Descriptive Statistics gives a brief overview of the charactieristics of dataset. We try to summarize a given dataset. It consists of two basic categories of measures: measures of central tendency and measures of variability (or spread).

#### Usage: 
This notebook can infer statistics on any type of dataset and read it in format of CSV or Datasets. Refer to **Load the dataset**  part of the notebook to play around your custom dataset file

#### Methods used in this notebook:
- Detecting Categorical Features Vs Numerical Features
- Missing data, such as features with empty values.
- Mean of the features
- Median of the features
- Standard Deviation of the features
- Visual of the Spread of the data 
- Labels treated as features, so that your model gets to peek at the right answer during training.
- Features with values outside the range you expect.

### Libraries used 
- We use ``TensorFlow Data Validation(TFDV)`` to investigate and visualize the dataset. Understanding the input data is the most important step in building the data Science pipeline, as it can potentially harm model's prediction. 

#### Input: 
The input to this notebook is Tabular dataset.

#### Output:
Output of this notebook is statistics generated from the dataset.
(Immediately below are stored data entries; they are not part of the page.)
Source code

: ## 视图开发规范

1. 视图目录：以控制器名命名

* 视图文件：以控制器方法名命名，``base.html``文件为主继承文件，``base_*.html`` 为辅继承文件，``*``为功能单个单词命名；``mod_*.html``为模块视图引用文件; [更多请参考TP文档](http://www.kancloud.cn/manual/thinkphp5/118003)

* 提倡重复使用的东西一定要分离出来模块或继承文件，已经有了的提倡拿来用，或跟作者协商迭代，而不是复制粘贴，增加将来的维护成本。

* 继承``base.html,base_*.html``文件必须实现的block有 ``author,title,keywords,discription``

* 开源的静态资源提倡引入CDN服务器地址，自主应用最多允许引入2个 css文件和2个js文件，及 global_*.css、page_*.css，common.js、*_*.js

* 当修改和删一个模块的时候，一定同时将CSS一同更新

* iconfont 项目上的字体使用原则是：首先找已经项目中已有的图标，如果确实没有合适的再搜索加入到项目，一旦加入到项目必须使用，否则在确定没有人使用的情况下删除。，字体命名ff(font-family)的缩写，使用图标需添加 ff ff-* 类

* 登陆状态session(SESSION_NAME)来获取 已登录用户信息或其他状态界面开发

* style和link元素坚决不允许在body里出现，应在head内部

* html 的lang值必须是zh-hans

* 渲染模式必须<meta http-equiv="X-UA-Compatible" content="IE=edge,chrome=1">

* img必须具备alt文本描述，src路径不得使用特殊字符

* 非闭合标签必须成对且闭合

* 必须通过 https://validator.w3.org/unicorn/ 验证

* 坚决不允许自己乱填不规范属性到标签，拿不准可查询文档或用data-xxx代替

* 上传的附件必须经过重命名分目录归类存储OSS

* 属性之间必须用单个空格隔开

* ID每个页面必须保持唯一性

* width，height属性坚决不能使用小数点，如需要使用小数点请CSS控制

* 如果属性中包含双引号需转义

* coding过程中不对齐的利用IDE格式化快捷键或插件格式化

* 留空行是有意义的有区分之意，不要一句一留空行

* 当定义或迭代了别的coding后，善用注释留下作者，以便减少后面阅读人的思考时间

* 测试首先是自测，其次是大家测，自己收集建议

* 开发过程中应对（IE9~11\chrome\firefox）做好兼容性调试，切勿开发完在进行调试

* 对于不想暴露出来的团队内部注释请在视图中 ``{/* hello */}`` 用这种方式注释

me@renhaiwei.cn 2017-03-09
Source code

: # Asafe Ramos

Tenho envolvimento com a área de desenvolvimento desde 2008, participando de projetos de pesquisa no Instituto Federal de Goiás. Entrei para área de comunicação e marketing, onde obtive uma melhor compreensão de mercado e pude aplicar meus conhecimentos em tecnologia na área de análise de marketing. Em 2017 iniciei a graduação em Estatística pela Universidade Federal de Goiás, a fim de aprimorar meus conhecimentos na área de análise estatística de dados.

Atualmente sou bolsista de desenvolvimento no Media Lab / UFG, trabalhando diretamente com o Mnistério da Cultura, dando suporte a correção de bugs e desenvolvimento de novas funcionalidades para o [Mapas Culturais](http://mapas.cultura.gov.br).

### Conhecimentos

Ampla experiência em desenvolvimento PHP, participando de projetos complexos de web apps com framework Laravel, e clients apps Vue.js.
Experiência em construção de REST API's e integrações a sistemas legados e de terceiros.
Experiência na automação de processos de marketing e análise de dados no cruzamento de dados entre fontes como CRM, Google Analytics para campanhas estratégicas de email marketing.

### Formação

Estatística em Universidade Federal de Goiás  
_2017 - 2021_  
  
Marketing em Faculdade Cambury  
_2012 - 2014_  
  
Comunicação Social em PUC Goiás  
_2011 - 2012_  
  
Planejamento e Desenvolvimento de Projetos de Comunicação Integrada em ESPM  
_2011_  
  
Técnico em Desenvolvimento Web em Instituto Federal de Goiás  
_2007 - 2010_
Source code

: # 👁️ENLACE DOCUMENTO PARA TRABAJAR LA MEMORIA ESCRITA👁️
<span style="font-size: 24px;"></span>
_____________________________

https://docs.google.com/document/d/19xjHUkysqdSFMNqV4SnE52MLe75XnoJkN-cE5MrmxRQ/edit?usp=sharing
![Klee - Visual Analytics](https://github.com/nikbearbrown/Visual_Analytics/blob/main/IMG/Klee_Visual_Analytics.png?raw=true)


YouTube - https://www.youtube.com/c/NikBearBrown    
GitHub - https://github.com/nikbearbrown/Visual_Analytics   
Kaggle - https://www.kaggle.com/nikbearbrown   
Klee.ai (Visual AI) - http://klee.ai    



In [9]:
## install the library 
## uncomment the lines below if tenforflow is not installed

# print('Installing TensorFlow Data Validation')
# !pip install -q tensorflow_data_validation[visualization]

### Restart the runtime

In [2]:
# imports 
import pandas as pd
import tensorflow as tf
import tensorflow_data_validation as tfdv

print('TF version: {}'.format(tf.__version__))
print('TFDV version: {}'.format(tfdv.version.__version__))

TF version: 2.7.0
TFDV version: 1.5.0


## Load the dataset

In [3]:
# loading dataset
url = "https://github.com/nikbearbrown/Visual_Analytics/raw/main/CSV/titanic_dataset.csv"
df=pd.read_csv(url)
df.head()

Unnamed: 0,PassengerId,Pclass,Name,Sex,Age,SibSp,Parch,Ticket,Fare,Cabin,Embarked
0,892,3,"Kelly, Mr. James",male,34.5,0,0,330911,7.8292,,Q
1,893,3,"Wilkes, Mrs. James (Ellen Needs)",female,47.0,1,0,363272,7.0,,S
2,894,2,"Myles, Mr. Thomas Francis",male,62.0,0,0,240276,9.6875,,Q
3,895,3,"Wirz, Mr. Albert",male,27.0,0,0,315154,8.6625,,S
4,896,3,"Hirvonen, Mrs. Alexander (Helga E Lindqvist)",female,22.0,1,1,3101298,12.2875,,S


## Visualizing the statistics:

Here we use ``tfdv.generate_statistics_from_csv()`` to compute statistics for the training dataset. TFDV can compute descriptive statistics to provide a quick overview of the data. Other option is to use directly the dataframe ``tfdv.generate_statistics_from_dataframe()``
- Numeric features and catagorical features are visualized separately, and that charts are displayed showing the distributions for each feature.
- Features with missing or zero values display a percentage in red as a visual indicator that there may be issues with examples in those features. The percentage is the percentage of examples that have missing or zero values for that feature.
- Click "expand" above the charts to change the display
- Hovering over bars in the charts to display bucket ranges and counts
- Switch between the log and linear scales, and notice how the log scale reveals much more detail 
- Select "quantiles" from the "Chart to show" menu, and hover over the markers to show the quantile percentages

In [6]:
# train_stats = tfdv.generate_statistics_from_csv(data_location=traintext)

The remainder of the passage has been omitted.